Pull requests included:
- #246 Add predefined CMaps for Type 0 composite fonts (@adrg)
- #247 Ignore optional inline image field parameters (@gunnsth)
- #238 Add tolerance for seeking EOF marker between read data buffers (@adrg)
- #233 Improve outline destination parsing (@adrg)
- #232 Extend buffer used for searching EOF marker (@adrg)
- #231 Follow object indirections in PdfPage.GetMediaBox (@samuel)
- #229 Improve outline extraction (@adrg)
- #228 Improve traversal of outline item nodes in the GetOutlinesFlattened method (@adrg)
- #216 Unify and optimize number parsing (@samuel, @gunnsth, @adrg)
- #225 Attempt decryption for invalid crypt filter dictionary type (@adrg)
- #224 Fix Chapter component SetShowNumbering method (@adrg)
- #223 Use utf-16 encoding for serializing outline item titles (@adrg)
v3.3.1
Version 3.3.1 contains a few notable fixes and improvements.
Bug fixes and enhancements
- #215 Prevent recursive parsing of invalid circular outlines (@adrg)
- #203 Add basic support for UTF-16 text encodings (#203) (@adrg)
- #202 Preserve TOC line components style properties when setting links (#202) (@adrg)
- #199 Add NewPdfFontFromTTF(io.ReadSeeker) function. (#199) (@gabriel-vasile)
- #198 Make the Finalize method of the creator public (#198) (@adrg)
- #196 Prevent extractor panic for invalid PDF text objects (#196) (@adrg)
- #194 Changes to make the lazy reader work on the PaperCut corpus (#194) (@peterwilliams97)
v3.3.0
Version 3.3.0 contains a few fixes as well as new features.
Bug fixes and enhancements
- #188 Allows overwriting default line columns (@inoda)
- #181 Improve text chunk component (@adrg)
- #176 Copy action of annotation (@becoded)
- #175 Parse signature certificate arrays on signature validation (@adrg)
- #173 Fix TOC page numbering for chapters containing tables (@adrg)
- #172 Prevent recursion when parsing outlines (@adrg)
v3.2.0
Version 3.2.0 highlights large image memory optimizations, action support as well as multiple fixes.
Bug fixes and enhancements
- #164 Fix panic when loading composite fonts (@adrg)
- #162 Add Travis CI integration (@adrg)
- #159 Take decode arrays into account when processing grayscale images (@adrg)
- #161 Becoded action support (@becoded)
- #148 Issue #144 Fix - JBIG2 - Changed integer variables types (@kucjac)
- #153 Make PageText.sortPosition() sort order deterministic. (@peterwilliams97)
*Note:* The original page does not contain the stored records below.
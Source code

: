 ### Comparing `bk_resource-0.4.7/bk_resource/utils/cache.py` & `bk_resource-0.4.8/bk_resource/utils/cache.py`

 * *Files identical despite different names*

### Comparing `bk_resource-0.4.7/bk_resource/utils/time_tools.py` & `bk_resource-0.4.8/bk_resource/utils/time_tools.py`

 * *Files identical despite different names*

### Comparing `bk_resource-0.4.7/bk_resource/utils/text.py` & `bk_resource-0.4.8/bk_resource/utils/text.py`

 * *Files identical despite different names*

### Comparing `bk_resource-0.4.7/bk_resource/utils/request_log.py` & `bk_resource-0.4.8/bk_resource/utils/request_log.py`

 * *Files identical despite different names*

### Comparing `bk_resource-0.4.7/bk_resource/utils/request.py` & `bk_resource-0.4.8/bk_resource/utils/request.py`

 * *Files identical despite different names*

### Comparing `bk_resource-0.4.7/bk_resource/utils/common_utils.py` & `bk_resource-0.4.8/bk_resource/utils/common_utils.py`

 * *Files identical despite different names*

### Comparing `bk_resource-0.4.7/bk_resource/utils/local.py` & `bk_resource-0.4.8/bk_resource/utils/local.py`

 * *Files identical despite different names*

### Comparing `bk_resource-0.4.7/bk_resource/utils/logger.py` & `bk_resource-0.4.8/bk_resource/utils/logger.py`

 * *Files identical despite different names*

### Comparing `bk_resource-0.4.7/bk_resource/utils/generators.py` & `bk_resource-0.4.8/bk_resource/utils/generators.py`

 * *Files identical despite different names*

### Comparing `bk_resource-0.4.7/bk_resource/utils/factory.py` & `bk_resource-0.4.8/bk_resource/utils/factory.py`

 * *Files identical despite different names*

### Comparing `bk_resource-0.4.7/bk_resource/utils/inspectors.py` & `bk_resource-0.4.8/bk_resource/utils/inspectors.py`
- #156 Fix drawing creator pages with no rendered blocks (@adrg)
- #149 Image memory optimizations (@adrg)
- #146 Add extract images test case, with memory profiling (@adrg)
v3.1.1
Version 3.1.1 has significant performance improvements in lazy-loading and the creator package as well as multiple other enhancements. An example for tabular data extraction has also been introduced in unipdf-examples: pdf_to_csv.go extracts tabular data and outputs in CSV format.
Bug fixes and enhancements
- #139 Append function to TextMarkArray for processing and grouping text (@gunnsth)
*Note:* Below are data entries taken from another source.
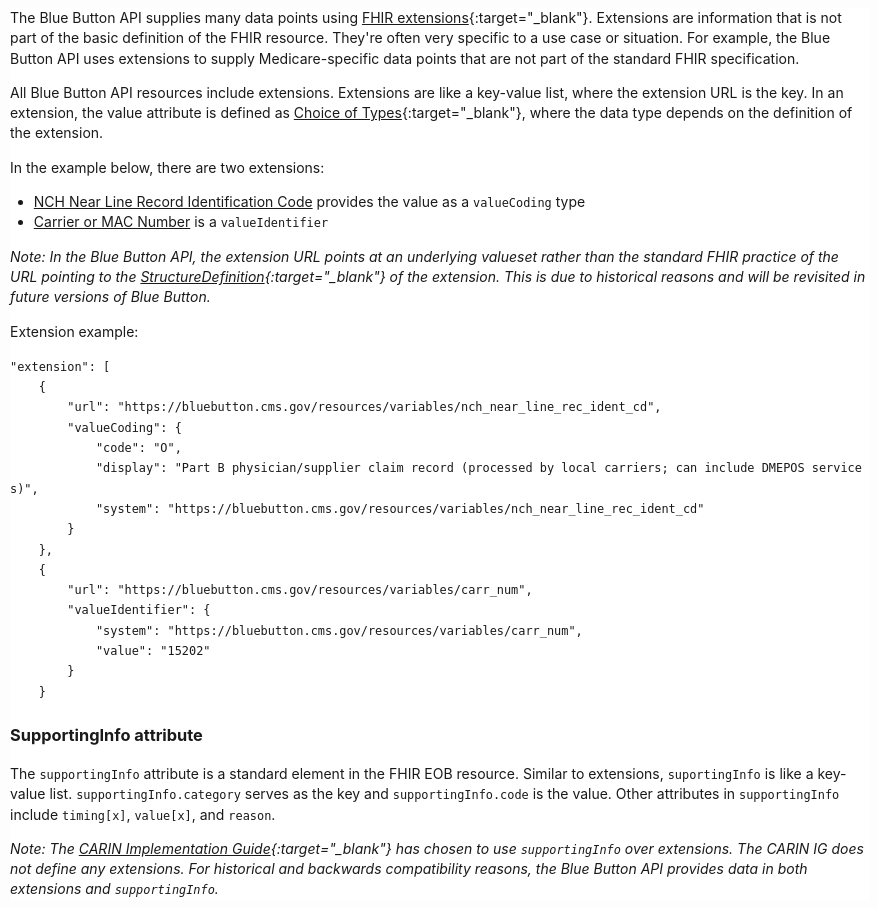 The Blue Button API supplies many data points using [FHIR extensions](http://www.hl7.org/fhir/extensibility.html){:target="_blank"}.  Extensions are information that is not part of the basic definition of the FHIR resource. They're often very specific to a use case or situation.  For example, the Blue Button API uses extensions to supply Medicare-specific data points that are not part of the standard FHIR specification. 

All Blue Button API resources include extensions.  Extensions are like a key-value list, where the extension URL is the key. In an extension, the value attribute is defined as [Choice of Types](http://www.hl7.org/fhir/formats.html#choice){:target="_blank"}, where the data type depends on the definition of the extension.    

In the example below, there are two extensions: 
* [NCH Near Line Record Identification Code](/resources/variables/nch_near_line_rec_ident_cd/) provides the value as a `valueCoding` type
* [Carrier or MAC Number](/resources/variables/carr_num/)   is a `valueIdentifier`


*Note: In the Blue Button API, the extension URL points at an underlying valueset rather than the standard FHIR practice of the URL pointing to the [StructureDefinition](http://www.hl7.org/fhir/structuredefinition.html){:target="_blank"} of the extension.  This is due to historical reasons and will be revisited in future versions of Blue Button.*



Extension example:
```
"extension": [
    {
        "url": "https://bluebutton.cms.gov/resources/variables/nch_near_line_rec_ident_cd",
        "valueCoding": {
            "code": "O",
            "display": "Part B physician/supplier claim record (processed by local carriers; can include DMEPOS services)",
            "system": "https://bluebutton.cms.gov/resources/variables/nch_near_line_rec_ident_cd"
        }
    },
    {
        "url": "https://bluebutton.cms.gov/resources/variables/carr_num",
        "valueIdentifier": {
            "system": "https://bluebutton.cms.gov/resources/variables/carr_num",
            "value": "15202"
        }
    }
```

### SupportingInfo attribute
The `supportingInfo` attribute is a standard element in the FHIR EOB resource. Similar to extensions, `suportingInfo` is like a key-value list. `supportingInfo.category` serves as the key and `supportingInfo.code` is the value.   Other attributes in `supportingInfo` include `timing[x]`, `value[x]`, and `reason`.  

*Note: The [CARIN Implementation Guide](http://www.hl7.org/fhir/us/carin-bb/index.html){:target="_blank"} has chosen to use `supportingInfo` over extensions.  The CARIN IG does not define any extensions.  For historical and backwards compatibility reasons, the Blue Button API provides data in both extensions and `supportingInfo`.*

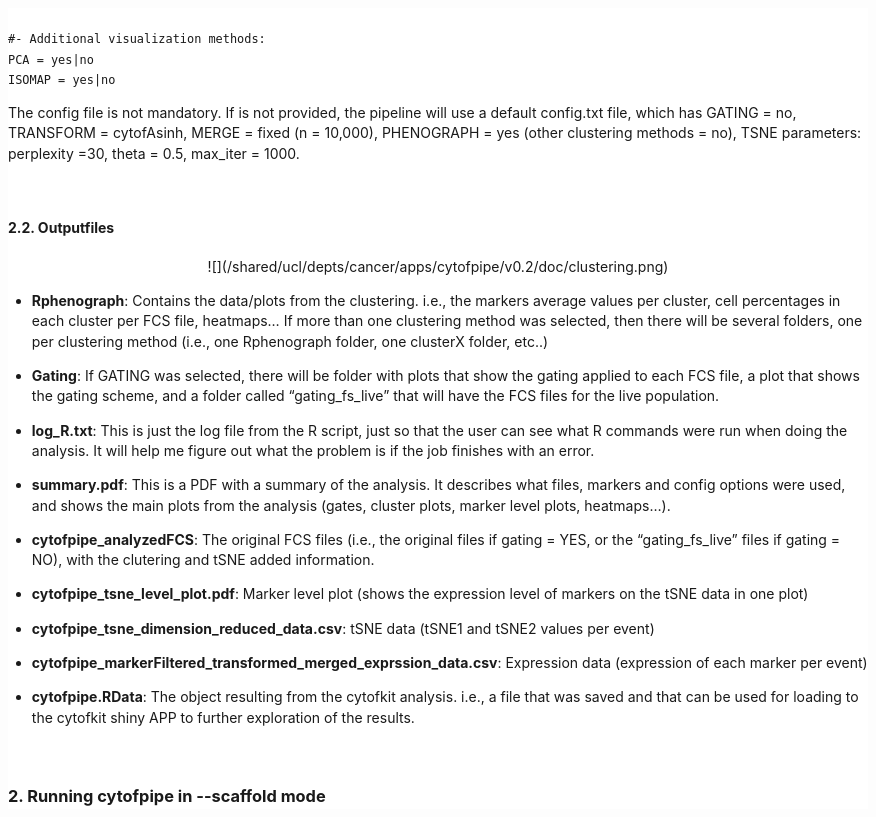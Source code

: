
 ```

#- Additional visualization methods:
PCA = yes|no
ISOMAP = yes|no

```

The config file is not mandatory. If is not provided, the pipeline will use a default config.txt file, which has GATING = no, TRANSFORM = cytofAsinh, MERGE = fixed (n = 10,000), PHENOGRAPH = yes (other clustering methods = no), TSNE parameters: perplexity =30, theta = 0.5, max_iter = 1000.


<br />

#### 2.2. Outputfiles


<p align="center">
![](/shared/ucl/depts/cancer/apps/cytofpipe/v0.2/doc/clustering.png)
</p>


- **Rphenograph**: Contains the data/plots from the clustering. i.e., the markers average values per cluster, cell percentages in each cluster per FCS file, heatmaps… If more than one clustering method was selected, then there will be several folders, one per clustering method (i.e., one Rphenograph folder, one clusterX folder, etc..)

- **Gating**: If GATING was selected, there will be folder with plots that show the gating applied to each FCS file, a plot that shows the gating scheme, and a folder called “gating_fs_live” that will have the FCS files for the live population.


- **log_R.txt**: This is just the log file from the R script, just so that the user can see what R commands were run when doing the analysis. It will help me figure out what the problem is if the job finishes with an error. 

- **summary.pdf**: This is a PDF with a summary of the analysis. It describes what files, markers and config options were used, and shows the main plots from the analysis (gates, cluster plots, marker level plots, heatmaps…).

- **cytofpipe_analyzedFCS**: The original FCS files (i.e., the original files if gating = YES, or the “gating_fs_live” files if gating = NO), with the clutering and tSNE added information.

- **cytofpipe_tsne_level_plot.pdf**: Marker level plot (shows the expression level of markers on the tSNE data in one plot)

- **cytofpipe_tsne_dimension_reduced_data.csv**: tSNE data (tSNE1 and tSNE2 values per event)

- **cytofpipe_markerFiltered_transformed_merged_exprssion_data.csv**: Expression data (expression of each marker per event)

- **cytofpipe.RData**: The object resulting from the cytofkit analysis. i.e., a file that was saved and that can be used for loading to the cytofkit shiny APP to further exploration of the results.


<br />


### 2. Running cytofpipe in --scaffold mode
- #138 Table styled paragraph links (#138) (@adrg)
- #133 Inherit rotation when creating block from page using the creator (#133) (@adrg)
- #136 Creator optimize drawing blocks (#136) (@adrg)
- #135 Check for missing resource dict when generating field appearance (#135) (@adrg)
- #131 Lazy loading improvements (#131) (@gunnsth)
- #128 Add option to generate appearance dicts when filling form fields (#128) (@adrg)
v3.1.0
Version 3.1.0 adds decoding support for JBIG2 decoding as well as vectorized text extraction. In addition, there are various bug fixes and enhancements.
Example using vectorized text to mark up text locations: pdf_text_locations.go.
JBIG2Decoder can be demonstrated for example by extracting images from PDFs that utilize JBIG2: pdf_extract_images.go.
New features
- #67 JBIG2Decoder implementation (#67) (@kucjac)
- #109 Finding bounding boxes of substrings of extracted text. (#109) (@peterwilliams97)
Bug fixes and enhancements
- #118 Optimize: Use original if smaller than "compressed" (#118) (@gunnsth)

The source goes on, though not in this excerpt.